2023 MGHPCC downtime, and major OS and software changes

NOTE: This is a live draft document. This post will be updated several times before the June downtime.  Please note date and time changes.

The annual multi-day power downtime at MGHPCC is approaching.  This will take place June 5th-8th with return to full service 9AM June 9th.

During this downtime we will be performing major updates to the cluster's operating system, public partition time limits, and significant changes to our software offerings and procedures. This will affect all cluster users.

OS Update - Rocky Linux

Currently the cluster nodes (Cannon and FASSE), and indeed most of our infrastructure, are built on CentOS 7, the non-commercial version of RedHat's Enterprise Linux. CentOS is being discontinued by RedHat and new development ceased at the end of 2021. As a result, we are moving to Rocky 8 Linux, created by the same people who began CentOS and which much of the HPC community is also getting behind. Given the wide adoption indicated by other HPC sites, we feel confident Rocky Linux is the right choice so that we will be part of a large community where we can both find common support and contribute back.

Rocky Linux will be a major update with significant changes in the same way that our move from CentOS 6 to CentOS 7 was.  As such, there will be issues that will affect some pipelines, software, or codes. Additionally, we will necessarily be revamping our software offerings and, concurrently, also giving end-users more control over their own software with new build tools such as Spack.

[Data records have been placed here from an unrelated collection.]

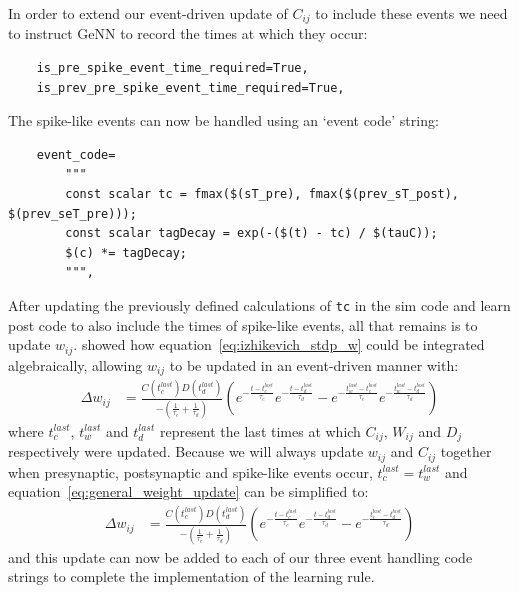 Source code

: \documentclass[utf8]{frontiersSCNS} %
\begin{document}
%
In order to extend our event-driven update of $C_{ij}$ to include these events we need to instruct GeNN to record the times at which they occur:
%
\begin{lstlisting}
    is_pre_spike_event_time_required=True,
    is_prev_pre_spike_event_time_required=True,
\end{lstlisting}
%
The spike-like events can now be handled using an `event code' string:
%
\begin{lstlisting}
    event_code=
        """
        const scalar tc = fmax($(sT_pre), fmax($(prev_sT_post), $(prev_seT_pre)));
        const scalar tagDecay = exp(-($(t) - tc) / $(tauC));
        $(c) *= tagDecay;
        """,
\end{lstlisting}
%
After updating the previously defined calculations of \lstinline{tc} in the sim code and learn post code to also include the times of spike-like events, all that remains is to update $w_{ij}$.
\citet{Mikaitis2018} showed how equation~\ref{eq:izhikevich_stdp_w} could be integrated algebraically, allowing $w_{ij}$ to be updated in an event-driven manner with:
%
\begin{align}
    \Delta w_{ij} & = \frac{C(t_{c}^{last}) D(t_{d}^{last})}{-\left(\frac{1}{\tau_c} + \frac{1}{\tau_d}\right)} \left(e ^{-\frac{t - t_{c}^{last}}{\tau_c}} e ^{-\frac{t - t_{d}^{last}}{\tau_d}} - e ^{-\frac{t_{w}^{last} - t_{c}^{last}}{\tau_c}} e ^{-\frac{t_{w}^{last} - t_{d}^{last}}{\tau_d}}\right) \label{eq:general_weight_update}
\end{align}
%
where $t_{c}^{last}$, $t_{w}^{last}$ and $t_{d}^{last}$ represent the last times at which $C_{ij}$, $W_{ij}$ and $D_{j}$ respectively were updated.
Because we will always update $w_{ij}$ and $C_{ij}$ together when presynaptic, postsynaptic and spike-like events occur, $t_{c}^{last} = t_{w}^{last}$ and equation~\ref{eq:general_weight_update} can be simplified to:
%
\begin{align}
    \Delta w_{ij} & = \frac{C(t_{c}^{last}) D(t_{d}^{last})}{-\left(\frac{1}{\tau_c} + \frac{1}{\tau_d}\right)} \left(e ^{-\frac{t - t_{c}^{last}}{\tau_c}} e ^{-\frac{t - t_{d}^{last}}{\tau_d}} - e ^{-\frac{t_{c}^{last} - t_{d}^{last}}{\tau_d}}\right) \label{eq:general_weight_update}
\end{align}
%
and this update can now  be added to each of our three event handling code strings to complete the implementation of the learning rule.
\end{document}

Public Partition Time Limits on Cannon

During the summer of 2022 we did an analysis of job run times on the Cannon cluster with the goal of reassessing our existing partition time limits (which are 7 days). A reduced time limit has many benefits such as reduced cluster fragmentation, lower wait times, and short times to drain nodes for service.  As a result of this analysis we found that over 95% of jobs complete within 3 days on all the public partitions excluding unrestricted.

We will be changing all the public partitions on Cannon, excluding unrestricted, to a 3 day time limit. To accommodate the 5% of jobs longer than 3 days we will be adding an intermediate partition for jobs that need to run between 3 to 14 days; with unrestricted handling the rest. Also for new partitions owned by specific groups we will be instituting a default 3 day time limit, existing partitions are not impacted and groups may change this default to suit their needs.

Software Changes

FASRC will reduce the number of precompiled software packages that it hosts, distilling this down to the necessities of compilers, any commercial packages, apps needed for VDI, etc. 

We will reduce our dependence on the Lmod modules and provide end-users with more and expanded options for building and deploying the software they need. We will incorporate the use of Spack to give users more power to build the software and versions they need. Those who came to FASRC from other HPC sites may recognize this as the norm at many sites these days. 

More information and docs to come and links added here as these changes progress.

Training and Consultation

Starting in March, FASRC will, in addition to our regular New User training and other upcoming classes, will be offering training sessions on:

  • From CentOS7 to Rocky 8: How the new operating system will affect FASRC clusters
  • Installing and using software on the FASRC cluster

Additionally, we will be providing opportunities for labs and other groups to meet with us to discuss your workflows vis-a-vis the upgrade and changes. (TBD)

FASRC will have a Rocky Linux test environment available very soon where groups can begin to test their software, codes, jobs, etc.